→ Task objective:
For this task, copy the data that follows exactly, keeping every character.

::: Supplied data

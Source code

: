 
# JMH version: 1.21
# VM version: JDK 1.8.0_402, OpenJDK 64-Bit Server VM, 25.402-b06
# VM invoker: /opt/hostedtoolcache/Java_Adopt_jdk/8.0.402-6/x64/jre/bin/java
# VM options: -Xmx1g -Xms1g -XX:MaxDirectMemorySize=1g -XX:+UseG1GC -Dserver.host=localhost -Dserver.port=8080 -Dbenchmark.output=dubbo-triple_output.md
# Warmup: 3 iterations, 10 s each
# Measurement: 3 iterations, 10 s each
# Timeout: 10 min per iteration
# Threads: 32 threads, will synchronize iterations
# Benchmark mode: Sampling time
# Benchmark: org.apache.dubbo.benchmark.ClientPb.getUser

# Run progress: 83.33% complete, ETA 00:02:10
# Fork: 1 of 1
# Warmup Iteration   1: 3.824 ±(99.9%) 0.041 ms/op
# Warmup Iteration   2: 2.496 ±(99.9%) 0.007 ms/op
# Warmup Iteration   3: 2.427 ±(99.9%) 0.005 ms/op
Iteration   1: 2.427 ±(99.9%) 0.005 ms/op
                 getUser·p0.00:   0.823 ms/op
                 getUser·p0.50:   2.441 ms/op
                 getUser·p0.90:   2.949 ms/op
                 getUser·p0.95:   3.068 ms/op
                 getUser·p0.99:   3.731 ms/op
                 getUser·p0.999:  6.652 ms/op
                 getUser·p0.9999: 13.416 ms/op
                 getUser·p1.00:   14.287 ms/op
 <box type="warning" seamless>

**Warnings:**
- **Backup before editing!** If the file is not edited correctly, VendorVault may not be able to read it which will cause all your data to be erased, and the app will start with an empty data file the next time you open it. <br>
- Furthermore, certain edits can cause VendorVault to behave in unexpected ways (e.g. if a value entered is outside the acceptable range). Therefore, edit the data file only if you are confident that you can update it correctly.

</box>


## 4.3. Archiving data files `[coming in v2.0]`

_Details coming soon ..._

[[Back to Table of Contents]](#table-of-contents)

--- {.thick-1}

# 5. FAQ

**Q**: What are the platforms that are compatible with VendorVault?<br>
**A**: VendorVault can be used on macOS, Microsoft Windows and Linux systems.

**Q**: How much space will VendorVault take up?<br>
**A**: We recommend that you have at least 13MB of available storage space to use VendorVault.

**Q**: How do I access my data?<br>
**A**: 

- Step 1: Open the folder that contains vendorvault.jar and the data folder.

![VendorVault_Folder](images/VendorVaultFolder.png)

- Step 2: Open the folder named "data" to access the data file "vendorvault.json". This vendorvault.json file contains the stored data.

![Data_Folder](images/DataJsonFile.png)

::::::

→ Written solution:
Source code

: 
# JMH version: 1.21
# VM version: JDK 1.8.0_402, OpenJDK 64-Bit Server VM, 25.402-b06
# VM invoker: /opt/hostedtoolcache/Java_Adopt_jdk/8.0.402-6/x64/jre/bin/java
# VM options: -Xmx1g -Xms1g -XX:MaxDirectMemorySize=1g -XX:+UseG1GC -Dserver.host=localhost -Dserver.port=8080 -Dbenchmark.output=dubbo-triple_output.md
# Warmup: 3 iterations, 10 s each
# Measurement: 3 iterations, 10 s each
# Timeout: 10 min per iteration
# Threads: 32 threads, will synchronize iterations
# Benchmark mode: Sampling time
# Benchmark: org.apache.dubbo.benchmark.ClientPb.getUser

# Run progress: 83.33% complete, ETA 00:02:10
# Fork: 1 of 1
# Warmup Iteration   1: 3.824 ±(99.9%) 0.041 ms/op
# Warmup Iteration   2: 2.496 ±(99.9%) 0.007 ms/op
# Warmup Iteration   3: 2.427 ±(99.9%) 0.005 ms/op
Iteration   1: 2.427 ±(99.9%) 0.005 ms/op
                 getUser·p0.00:   0.823 ms/op
                 getUser·p0.50:   2.441 ms/op
                 getUser·p0.90:   2.949 ms/op
                 getUser·p0.95:   3.068 ms/op
                 getUser·p0.99:   3.731 ms/op
                 getUser·p0.999:  6.652 ms/op
                 getUser·p0.9999: 13.416 ms/op
                 getUser·p1.00:   14.287 ms/op
 <box type="warning" seamless>

**Warnings:**
- **Backup before editing!** If the file is not edited correctly, VendorVault may not be able to read it which will cause all your data to be erased, and the app will start with an empty data file the next time you open it. <br>
- Furthermore, certain edits can cause VendorVault to behave in unexpected ways (e.g. if a value entered is outside the acceptable range). Therefore, edit the data file only if you are confident that you can update it correctly.

</box>


## 4.3. Archiving data files `[coming in v2.0]`

_Details coming soon ..._

[[Back to Table of Contents]](#table-of-contents)

--- {.thick-1}

# 5. FAQ

**Q**: What are the platforms that are compatible with VendorVault?<br>
**A**: VendorVault can be used on macOS, Microsoft Windows and Linux systems.

**Q**: How much space will VendorVault take up?<br>
**A**: We recommend that you have at least 13MB of available storage space to use VendorVault.

**Q**: How do I access my data?<br>
**A**: 

- Step 1: Open the folder that contains vendorvault.jar and the data folder.

![VendorVault_Folder](images/VendorVaultFolder.png)

- Step 2: Open the folder named "data" to access the data file "vendorvault.json". This vendorvault.json file contains the stored data.

![Data_Folder](images/DataJsonFile.png)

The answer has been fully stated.